The company's top priority is improving its funds' performance, Martin said. Janus wants 70% of its funds to be in the top quartile of the Lipper rankings. Its one-year performance has reached that level, its three-year performance is close, but the company has "a ways to go" on its five-year performance, he said.

Once Janus rebuilds its performance track record, investors will come back, he said. Indeed, sophisticated and institutional investors will care more about the breadth of products that Janus has than will mainstream investors. "For the much broader population, it's all about 'How did I do?' " he said.

Half of Janus' assets are in growth funds; 21% are in "mathematical" funds. International and value funds account for 10% and 8%, respectively. Money market funds have 6% of the assets, and fixed-income funds 5%, according to the company.

Martin also is in charge of Janus' relations with its corporate shareholders.
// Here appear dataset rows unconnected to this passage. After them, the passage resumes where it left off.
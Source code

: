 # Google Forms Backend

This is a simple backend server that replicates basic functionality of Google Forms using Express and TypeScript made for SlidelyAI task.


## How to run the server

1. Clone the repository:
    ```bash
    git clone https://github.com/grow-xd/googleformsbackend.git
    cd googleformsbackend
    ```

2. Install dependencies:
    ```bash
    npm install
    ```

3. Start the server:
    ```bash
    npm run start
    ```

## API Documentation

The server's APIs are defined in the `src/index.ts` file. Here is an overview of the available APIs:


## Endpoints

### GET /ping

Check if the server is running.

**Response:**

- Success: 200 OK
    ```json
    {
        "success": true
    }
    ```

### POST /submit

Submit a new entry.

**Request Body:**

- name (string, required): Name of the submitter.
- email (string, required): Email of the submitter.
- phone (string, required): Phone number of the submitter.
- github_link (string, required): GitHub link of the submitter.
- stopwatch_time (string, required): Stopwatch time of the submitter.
This consists of "continuing to convince shareholders that we really are focused on things we can control -- performance, building distribution, making the right investments," he said.

The impact of media coverage of Janus' regulatory troubles -- which ended with a $226 million settlement in April 2004 -- should dissipate within six months, he predicted.

Janus president "Gary Black has been very outspoken regarding their continuing focus on growth, and given the good performance they have enjoyed lately, what he is doing seems to be working," said Burt Greenwald, a mutual fund consultant at BJ Greenwald Associates in Philadelphia. "However, regaining investor and intermediary confidence is a huge challenge and will likely take another few years of superior performance to achieve."

A major issue for Janus has been distribution. During flush times, especially on the retail side, the company was "more passive" about getting its products sold, Martin said. "There is clearly room for a greater inflow, especially in the institutional space, where our distribution network has to be more completely built out," he said.

The company is also bulking up its intermediary sales division, whose clients include banks. It brought in a new head of the unit in last year's third quarter, and has added 15 wholesalers since August, for a total of 45.